Instead of calculating the desired standard color values (and from them, as described below, the desired color locations) from the spectral reflection values read in by the measuring head of the reference field of the O.K. sheet, the coordinates of the desired color location may also be entered manually by means of the keyboard. This possibility is indicated in the drawing by the inlet line 69 of the first color location computer 66. In a purely theoretical manner, obviously the corresponding desired standard color values or the desired reflection values may also be entered manually, but this would not be very rational in actual practice. Corresponding possibilities are indicated in the drawing by the inlet lines 69' and 69".

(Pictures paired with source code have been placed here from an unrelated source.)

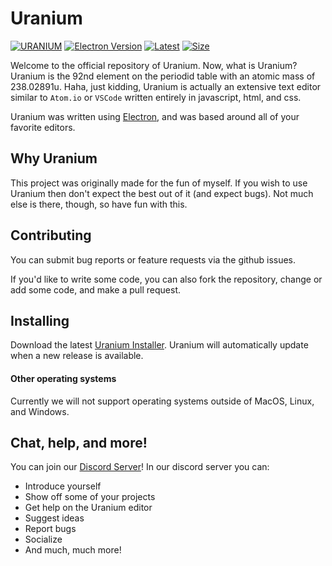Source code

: # Uranium

[![URANIUM](https://github.com/Dollor-Lua/Uranium/blob/main/src/images/UraniumLogo.svg?raw=true)](https://github.com/Dollor-Lua/Uranium/search?l=javascript&type=code)
[![Electron Version](https://img.shields.io/github/package-json/dependency-version/Dollor-Lua/Uranium2/dev/electron?style=flat-square)](https://github.com/electron/electron)
[![Latest](https://img.shields.io/github/v/release/Dollor-Lua/Uranium2?label=Release&style=flat-square)](https://github.com/Dollor-Lua/Uranium2/releases)
[![Size](https://img.shields.io/github/repo-size/Dollor-Lua/Uranium2?color=red&label=Download&style=flat-square)](https://github.com/Dollor-Lua/Uranium2/releases)

Welcome to the official repository of Uranium. Now, what is Uranium? Uranium is the 92nd element
on the periodid table with an atomic mass of 238.02891u. Haha, just kidding, Uranium is actually an
extensive text editor similar to `Atom.io` or `VSCode` written entirely in javascript, html, and css.

Uranium was written using [Electron](https://github.com/electron/electron), and was based around all of your favorite
editors.

## Why Uranium

This project was originally made for the fun of myself. If you wish to use Uranium then don't expect the best out of it (and expect bugs). Not much else is there, though, so have fun with this.

## Contributing

You can submit bug reports or feature requests via the github issues.

If you'd like to write some code, you can also fork the repository, change or add some code, and make a pull request.

## Installing

Download the latest [Uranium Installer](https://github.com/Dollor-Lua/Uranium/releases).
Uranium will automatically update when a new release is available.

#### Other operating systems

Currently we will not support operating systems outside of MacOS, Linux, and Windows.

## Chat, help, and more!

You can join our [Discord Server]()!
In our discord server you can:

-   Introduce yourself
-   Show off some of your projects
-   Get help on the Uranium editor
-   Suggest ideas
-   Report bugs
-   Socialize
-   And much, much more!
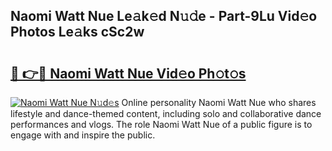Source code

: ## Naomi Watt Nue Le𝚊k𝚎d N𝚞𝚍e - Part-9Lu Vid𝚎o Photos Le𝚊ks cSc2w

# <h2><a href="http://fb87swz.evod.top/?m=Naomi+Watt+Nue">🔗 👉🔴 Naomi Watt Nue Vid𝚎o Ph𝚘t𝚘s</a></h2>

[![Naomi Watt Nue N𝚞d𝚎s](https://i.imgur.com/8V9OHl7.gif)](http://fb87swz.evod.top/?m=Naomi+Watt+Nue)
Online personality Naomi Watt Nue who shares lifestyle and dance-themed content, including solo and collaborative dance performances and vlogs. The role Naomi Watt Nue of a public figure is to engage with and inspire the public.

The desired standard color values calculated by the first standard color value computer 64 or manually entered and the actual standard color values according to CIE calculated by the second standard color value computer 65 are used as input values for a first color location computer 66 and a second color location computer 67, respectively. The first color location computer 66 and the second color location computer 67 calculate, in keeping with the CIE formulas, the color locations with the coordinates L, a and b or L, u and v of a CIE color space from the desired standard color values and the actual standard color values, respectively. The first color location computer 66 and the second color location computer 67 may be provided, as with all of the computers of the data processing apparatus 10, in the form of hardware and/or software, together with the other computers of the printing installation. Although in the following the CIE color space is explained with the color location coordinates L, a and b as an exemplary embodiment, the invention may be carried out with different color spaces also.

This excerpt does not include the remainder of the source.